The success of The Cook and the Chef sparked a myriad of television appearances ranging from MasterChef and The Great Australian Bake Off to a cameo as herself on Kath & Kim. She is also the author of about a dozen cookbooks.
Her appointment as Senior Australian of the Year in 2010 was the catalyst for her next major passion – the Maggie Beer Foundation, an organisation with an ongoing mission to improve the diet of Australia’s elderly, especially those in aged care homes.
Maggie returned to our screens last year for Maggie Beer’s Big Mission, a series that tracked her and a team of experts as they transformed the meals and dining experience at an aged care home in WA. She admits now that the process of filming the show was gruelling and is hesitant to commit to a second series – certainly not one based outside SA.
And after more than a decade campaigning to improve the diet of our elderly, last year’s fall was a chance for her to experience first-hand the menu and some of the dietary issues facing aged care patients.
“They had to feed me through a tube for a long time and after they took the tubes out I had no appetite, and the difficulty was getting enough nutrients in by myself,” she says.
“I’ve always known it but it was a real education that if you don’t have beautifully presented food and the scent of real food, you’re never going to get your appetite back.
“The big thing was getting enough protein in me every day to speed the recovery. It was everything I talk about in aged care.
“I actually experienced having no appetite but knowing that I needed to eat to get well. It was really interesting.”
Friends and family bought food such as cashew cream to add to porridge or congee with chicken stock filled with ginger to “tempt” her to eat again. Another friend brought in fresh truffles from his farm in the Adelaide Hills.
“The whole experience reinforced everything I’ve been speaking about for 10 years,” Maggie says.
She’s on track to make a full recovery but her fall (and tomorrow’s 80th birthday) has given her a new perspective on how she will divide her time moving forward. One suspects her six grandchildren, ranging in age from 10 to 28, will feature prominently.
“I think Colin and I both see the first signs that I will start to slow down,” she says. “Not for a moment do I plan to give in or give up the things that are really important to me. But I’ve seen the beauty of not having deadlines, and I love the garden so much. And, you know, just being is something I’ve never taken time to do.”
I ask her if she has any regrets.
“Of course, of course, of course,” she says. “I’ve been too much of a workaholic, but that was because we had nothing. We started with $300 and a three-day honeymoon. We worked so hard and put everything back into our business because we were on this journey.
“Our girls worked with us but I worked every weekend of our girls’ lives until Elli was 18, because, in hospitality, weekends are the peak time.”
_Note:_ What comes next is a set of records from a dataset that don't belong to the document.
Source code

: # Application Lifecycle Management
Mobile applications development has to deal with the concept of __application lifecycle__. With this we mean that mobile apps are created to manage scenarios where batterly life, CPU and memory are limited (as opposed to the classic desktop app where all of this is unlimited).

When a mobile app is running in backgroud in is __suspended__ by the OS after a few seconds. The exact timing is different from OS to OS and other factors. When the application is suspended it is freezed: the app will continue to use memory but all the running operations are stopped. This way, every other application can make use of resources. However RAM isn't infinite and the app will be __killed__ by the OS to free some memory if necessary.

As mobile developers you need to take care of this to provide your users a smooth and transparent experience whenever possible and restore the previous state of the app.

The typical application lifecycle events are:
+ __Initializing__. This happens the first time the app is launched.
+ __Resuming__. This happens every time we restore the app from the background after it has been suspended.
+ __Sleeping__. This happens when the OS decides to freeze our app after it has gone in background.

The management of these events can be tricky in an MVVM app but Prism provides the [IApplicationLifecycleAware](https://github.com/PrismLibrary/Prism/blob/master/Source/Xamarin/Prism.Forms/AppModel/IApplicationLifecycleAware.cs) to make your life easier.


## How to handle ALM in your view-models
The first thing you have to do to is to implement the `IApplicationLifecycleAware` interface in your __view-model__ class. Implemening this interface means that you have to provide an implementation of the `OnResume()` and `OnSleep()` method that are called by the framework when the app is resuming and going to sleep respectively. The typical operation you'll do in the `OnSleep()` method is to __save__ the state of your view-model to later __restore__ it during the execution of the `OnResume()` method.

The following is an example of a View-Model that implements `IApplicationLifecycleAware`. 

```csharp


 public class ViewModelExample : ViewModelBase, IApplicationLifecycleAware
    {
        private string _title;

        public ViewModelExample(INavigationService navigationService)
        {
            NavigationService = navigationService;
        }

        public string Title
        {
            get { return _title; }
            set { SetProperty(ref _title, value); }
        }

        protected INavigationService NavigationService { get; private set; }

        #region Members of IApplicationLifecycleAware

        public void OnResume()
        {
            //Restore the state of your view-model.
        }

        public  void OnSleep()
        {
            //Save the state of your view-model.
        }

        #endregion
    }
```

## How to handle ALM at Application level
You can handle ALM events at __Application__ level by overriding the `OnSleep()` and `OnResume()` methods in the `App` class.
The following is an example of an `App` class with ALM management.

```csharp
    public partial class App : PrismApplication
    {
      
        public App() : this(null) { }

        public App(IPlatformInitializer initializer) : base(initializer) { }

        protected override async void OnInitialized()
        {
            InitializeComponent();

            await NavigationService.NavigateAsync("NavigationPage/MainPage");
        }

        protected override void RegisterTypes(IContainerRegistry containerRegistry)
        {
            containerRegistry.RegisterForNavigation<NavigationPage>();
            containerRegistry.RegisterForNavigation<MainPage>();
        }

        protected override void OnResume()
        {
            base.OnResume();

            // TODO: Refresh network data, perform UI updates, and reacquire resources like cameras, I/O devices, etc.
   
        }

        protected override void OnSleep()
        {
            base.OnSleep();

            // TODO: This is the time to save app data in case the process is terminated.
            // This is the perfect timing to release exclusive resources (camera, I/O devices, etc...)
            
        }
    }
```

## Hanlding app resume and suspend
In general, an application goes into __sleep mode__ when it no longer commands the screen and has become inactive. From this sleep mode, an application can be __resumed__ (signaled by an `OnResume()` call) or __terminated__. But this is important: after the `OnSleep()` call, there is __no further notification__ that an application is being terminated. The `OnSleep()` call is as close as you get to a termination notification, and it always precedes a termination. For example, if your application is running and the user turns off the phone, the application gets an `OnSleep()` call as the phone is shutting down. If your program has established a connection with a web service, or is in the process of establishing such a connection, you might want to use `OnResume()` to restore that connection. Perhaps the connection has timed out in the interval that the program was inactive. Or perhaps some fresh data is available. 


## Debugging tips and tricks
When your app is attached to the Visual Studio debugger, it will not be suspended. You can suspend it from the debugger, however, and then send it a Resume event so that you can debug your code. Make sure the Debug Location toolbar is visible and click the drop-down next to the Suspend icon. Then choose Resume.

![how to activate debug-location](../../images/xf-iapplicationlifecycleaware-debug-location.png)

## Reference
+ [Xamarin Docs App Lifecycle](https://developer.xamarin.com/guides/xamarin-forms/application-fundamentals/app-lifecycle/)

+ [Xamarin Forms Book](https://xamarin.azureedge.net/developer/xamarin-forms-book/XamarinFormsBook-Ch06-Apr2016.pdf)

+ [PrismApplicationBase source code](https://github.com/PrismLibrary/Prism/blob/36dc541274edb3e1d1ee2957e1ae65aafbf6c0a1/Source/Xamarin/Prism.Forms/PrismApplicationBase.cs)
Elli is now 49 and in the wake of her mother’s fall and father’s move into full-time carer has stepped up to take over the seven-day operation of The Pheasant Farm, Farm Shop and Eatery. And the Maggie Beer Foundation is in the safe hands of new chief executive Jane Mussared – though Maggie insists, of course, she will always be involved.
But she knows the time is right to strike a better balance in her life. To carve out gaps in her schedule to think, create and recharge. To resist the urge to fill every moment with activity. To take heed of that Japanese word stuck to her fridge – the concept of Yutori.